Background: Septic arthritis of the elbow in children is a rare but important musculoskeletal infection, and there is little published data to guide treating clinicians. The purpose of this study was to describe the clinical presentation and diagnostic findings, associated pathology, and microbiological profile of septic arthritis of the elbow in a pediatric population.
Methods: We retrospectively analyzed a consecutive series of children who had an elbow arthrocentesis for presumed septic arthritis and whose joint aspirates were positive for microbial growth. Data collected included demographics, presenting signs and symptoms, imaging, and laboratory data, including culture results.
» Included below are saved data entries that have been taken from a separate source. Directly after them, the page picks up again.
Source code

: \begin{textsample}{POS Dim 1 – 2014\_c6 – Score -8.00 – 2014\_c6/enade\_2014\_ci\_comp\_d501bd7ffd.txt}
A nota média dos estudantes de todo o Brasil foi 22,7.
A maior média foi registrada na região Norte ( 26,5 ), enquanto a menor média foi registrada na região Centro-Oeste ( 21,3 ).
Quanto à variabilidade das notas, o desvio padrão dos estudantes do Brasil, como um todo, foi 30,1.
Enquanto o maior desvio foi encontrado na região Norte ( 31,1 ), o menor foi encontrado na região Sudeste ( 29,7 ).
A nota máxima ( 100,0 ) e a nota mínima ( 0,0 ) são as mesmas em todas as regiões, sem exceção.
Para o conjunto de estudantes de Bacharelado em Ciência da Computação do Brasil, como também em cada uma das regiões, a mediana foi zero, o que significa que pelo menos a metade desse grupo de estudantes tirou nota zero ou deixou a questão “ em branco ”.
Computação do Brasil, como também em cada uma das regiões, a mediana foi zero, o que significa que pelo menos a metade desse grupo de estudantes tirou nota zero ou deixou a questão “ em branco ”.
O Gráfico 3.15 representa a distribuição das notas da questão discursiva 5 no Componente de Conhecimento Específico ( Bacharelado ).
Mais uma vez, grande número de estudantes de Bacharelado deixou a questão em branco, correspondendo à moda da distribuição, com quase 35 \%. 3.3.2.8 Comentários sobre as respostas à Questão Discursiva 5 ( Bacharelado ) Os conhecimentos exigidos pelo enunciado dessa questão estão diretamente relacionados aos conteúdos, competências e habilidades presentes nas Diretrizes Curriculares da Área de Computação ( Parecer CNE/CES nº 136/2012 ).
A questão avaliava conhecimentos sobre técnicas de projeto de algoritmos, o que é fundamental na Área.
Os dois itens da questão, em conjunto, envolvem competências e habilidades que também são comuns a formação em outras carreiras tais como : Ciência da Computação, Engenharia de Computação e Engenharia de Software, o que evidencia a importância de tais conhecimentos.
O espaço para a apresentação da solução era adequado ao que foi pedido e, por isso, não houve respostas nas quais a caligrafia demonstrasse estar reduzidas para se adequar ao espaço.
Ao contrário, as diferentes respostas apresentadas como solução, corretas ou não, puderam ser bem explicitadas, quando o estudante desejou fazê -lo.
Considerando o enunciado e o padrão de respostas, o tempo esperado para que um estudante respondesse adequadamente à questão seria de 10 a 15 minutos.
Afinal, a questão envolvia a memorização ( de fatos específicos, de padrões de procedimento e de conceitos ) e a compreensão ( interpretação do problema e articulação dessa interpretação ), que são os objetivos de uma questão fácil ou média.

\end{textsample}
Results: Twelve children underwent diagnostic arthrocentesis of the elbow joint for septic arthritis at an average age of 6 years and 9 months (range, 2 mo to 13 y and 7 mo). Every child had pain, localized erythema and edema, and restricted range of motion; 10/12 were febrile. Mean duration of symptoms prior to joint tap was 4 days (range, 1 to 14 d). Concurrent osteomyelitis was found in 7 patients, as confirmed with magnetic resonance imaging (MRI): 5 at initial presentation and 2 after readmission for persistent symptoms. Causative pathogens were MSSA (7), MRSA (2), Group G streptococcus (1), Pseuodomonas aureginosa (1), and Streptococcus pneumonia (1). ESR was >40 mm/h in 8/11 patients, CRP was >2 mg/dL in all patients, and synovial WBC count was >50,000 cells/mm in 8/9 patients. One patient developed fulminant sepsis during hospitalization and 2 children were readmitted within 30 days of discharge for unrecognized osteomyelitis and/or recurrence of septic arthritis of the elbow.
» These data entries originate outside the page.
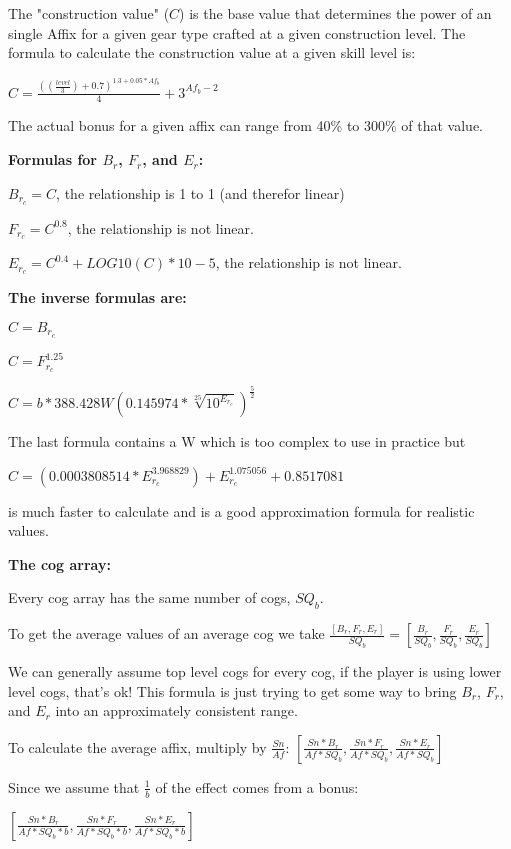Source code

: \documentclass[12pt, letterpaper]{article}
\begin{document}
The "construction value" ($C$) is the base value that determines the power of an single Affix for a given gear type crafted at a given construction level. The formula to calculate the construction value at a given skill level is:

$C=\frac{\left(\left(\frac{level}{3}\right)+0.7\right)^{1.3+0.05*Af_b}}{4} + 3^{Af_b-2}$

The actual bonus for a given affix can range from 40\% to 300\% of that value.

\textbf{Formulas for $B_r$, $F_r$, and $E_r$:}

$B_{r_c} = C$, the relationship is 1 to 1 (and therefor linear)

$F_{r_c} = C^{0.8}$, the relationship is not linear.

$E_{r_c} = C^{0.4}+LOG10(C)*10-5$, the relationship is not linear.

\textbf{The inverse formulas are:}

$C = B_{r_c}$

$C = F_{r_c}^{1.25}$

$C = b*388.428W\left(0.145974*\sqrt[25]{10^{E_{r_c}}}\right)^{\frac{5}{2}}$

The last formula contains a W which is too complex to use in practice but

$C = (0.0003808514*E_{r_c}^{3.968829})+E_{r_c}^{1.075056}+0.8517081$

is much faster to calculate and is a good approximation formula for realistic values.

\textbf{The cog array:}

Every cog array has the same number of cogs, $SQ_b$.

To get the average values of an average cog we take  $\frac{[B_r,F_r,E_r]}{SQ_b}=\left[\frac{B_r}{SQ_b},\frac{F_r}{SQ_b},\frac{E_r}{SQ_b}\right]$

We can generally assume top level cogs for every cog, if the player is using lower level cogs, that's ok! This formula is just trying to get some way to bring $B_r$, $F_r$, and $E_r$ into an approximately consistent range.

To calculate the average affix, multiply by $\frac{Sn}{Af}$: $\left[\frac{Sn*B_r}{Af*SQ_b},\frac{Sn*F_r}{Af*SQ_b},\frac{Sn*E_r}{Af*SQ_b}\right]$

Since we assume that $\frac{1}{b}$ of the effect comes from a bonus:

$\left[\frac{Sn*B_r}{Af*SQ_b*b},\frac{Sn*F_r}{Af*SQ_b*b},\frac{Sn*E_r}{Af*SQ_b*b}\right]$
\end{document}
Conclusion: In 12 children studied with septic arthritis, S. aureus was the most common pathogen. Diagnosis is often delayed, and in most cases inflammatory markers were elevated (ESR>40 mm/h, CRP>2 mg/dL). Concomitant osteomyelitis is quite common, and therefore magnetic resonance imaging should be considered as part of the diagnostic work-up for this condition.
Level of evidence: Level IV—Case series.